*Work to complete*.
If a line of the records contains the string "одно", copy it out.

══════════

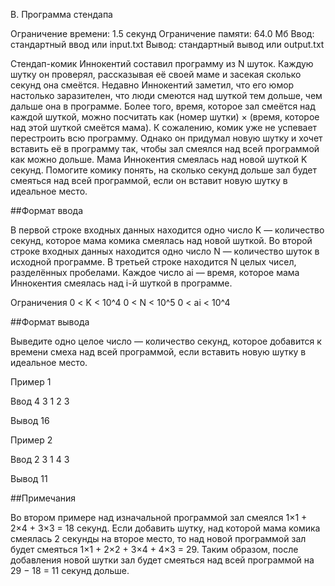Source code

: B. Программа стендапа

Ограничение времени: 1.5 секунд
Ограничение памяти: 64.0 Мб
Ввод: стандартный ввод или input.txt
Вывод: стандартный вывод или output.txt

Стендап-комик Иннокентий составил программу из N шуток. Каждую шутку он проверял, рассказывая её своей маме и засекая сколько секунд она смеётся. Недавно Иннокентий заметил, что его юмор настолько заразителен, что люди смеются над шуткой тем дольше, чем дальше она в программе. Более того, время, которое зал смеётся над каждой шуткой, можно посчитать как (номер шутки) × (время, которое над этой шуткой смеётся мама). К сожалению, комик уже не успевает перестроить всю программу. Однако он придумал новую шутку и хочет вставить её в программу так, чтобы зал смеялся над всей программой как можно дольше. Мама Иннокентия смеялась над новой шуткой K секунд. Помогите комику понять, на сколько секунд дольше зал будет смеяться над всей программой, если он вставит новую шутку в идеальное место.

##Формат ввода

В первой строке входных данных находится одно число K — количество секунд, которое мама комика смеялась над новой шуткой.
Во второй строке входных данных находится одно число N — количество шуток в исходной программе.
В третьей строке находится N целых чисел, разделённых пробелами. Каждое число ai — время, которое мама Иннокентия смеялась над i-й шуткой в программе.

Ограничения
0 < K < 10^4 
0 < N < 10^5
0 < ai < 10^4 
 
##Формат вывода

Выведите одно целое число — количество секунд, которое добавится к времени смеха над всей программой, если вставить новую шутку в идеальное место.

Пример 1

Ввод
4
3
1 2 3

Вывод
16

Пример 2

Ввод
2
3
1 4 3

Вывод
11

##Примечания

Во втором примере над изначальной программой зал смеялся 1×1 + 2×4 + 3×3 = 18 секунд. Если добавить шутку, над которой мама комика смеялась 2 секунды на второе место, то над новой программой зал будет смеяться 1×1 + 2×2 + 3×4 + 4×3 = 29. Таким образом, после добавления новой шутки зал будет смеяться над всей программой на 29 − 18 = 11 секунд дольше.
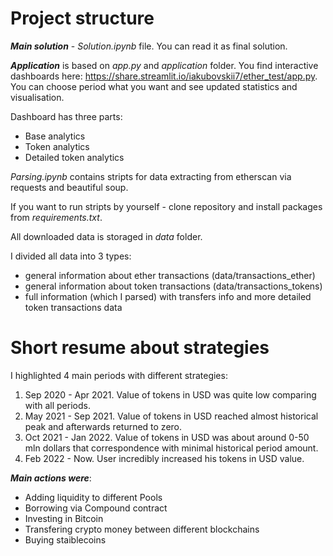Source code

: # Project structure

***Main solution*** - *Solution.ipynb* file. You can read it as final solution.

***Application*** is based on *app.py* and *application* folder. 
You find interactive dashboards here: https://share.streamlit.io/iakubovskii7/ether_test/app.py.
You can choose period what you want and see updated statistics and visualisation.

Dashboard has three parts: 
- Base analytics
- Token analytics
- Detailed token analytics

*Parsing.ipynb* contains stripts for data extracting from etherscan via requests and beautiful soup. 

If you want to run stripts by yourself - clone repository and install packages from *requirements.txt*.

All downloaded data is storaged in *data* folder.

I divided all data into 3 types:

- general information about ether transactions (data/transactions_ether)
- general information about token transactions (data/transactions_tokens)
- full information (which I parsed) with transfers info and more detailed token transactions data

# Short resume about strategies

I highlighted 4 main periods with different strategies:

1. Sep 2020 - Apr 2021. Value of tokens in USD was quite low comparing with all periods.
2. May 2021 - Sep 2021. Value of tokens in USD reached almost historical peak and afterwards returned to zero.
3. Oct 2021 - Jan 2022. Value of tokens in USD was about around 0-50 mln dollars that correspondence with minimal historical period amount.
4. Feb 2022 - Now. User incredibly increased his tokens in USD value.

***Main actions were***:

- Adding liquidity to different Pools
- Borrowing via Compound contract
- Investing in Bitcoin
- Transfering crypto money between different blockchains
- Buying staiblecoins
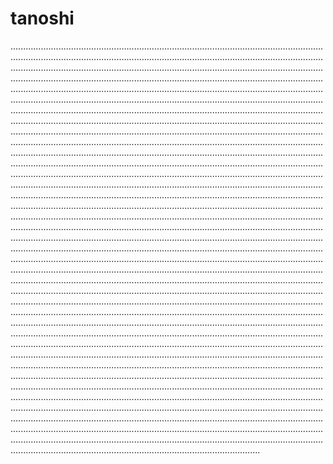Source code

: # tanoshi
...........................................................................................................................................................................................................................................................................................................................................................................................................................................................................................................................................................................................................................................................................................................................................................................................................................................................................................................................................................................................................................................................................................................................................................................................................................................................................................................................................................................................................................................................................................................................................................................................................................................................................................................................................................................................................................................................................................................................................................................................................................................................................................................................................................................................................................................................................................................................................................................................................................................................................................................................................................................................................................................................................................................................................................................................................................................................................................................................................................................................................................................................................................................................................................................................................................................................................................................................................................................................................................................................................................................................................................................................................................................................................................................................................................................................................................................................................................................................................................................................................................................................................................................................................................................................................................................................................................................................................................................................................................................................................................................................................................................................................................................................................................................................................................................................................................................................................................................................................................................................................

══════════

*Solution for this problem*.
В первой строке входных данных находится одно число K — количество секунд, которое мама комика смеялась над новой шуткой.
Во второй строке входных данных находится одно число N — количество шуток в исходной программе.
Выведите одно целое число — количество секунд, которое добавится к времени смеха над всей программой, если вставить новую шутку в идеальное место.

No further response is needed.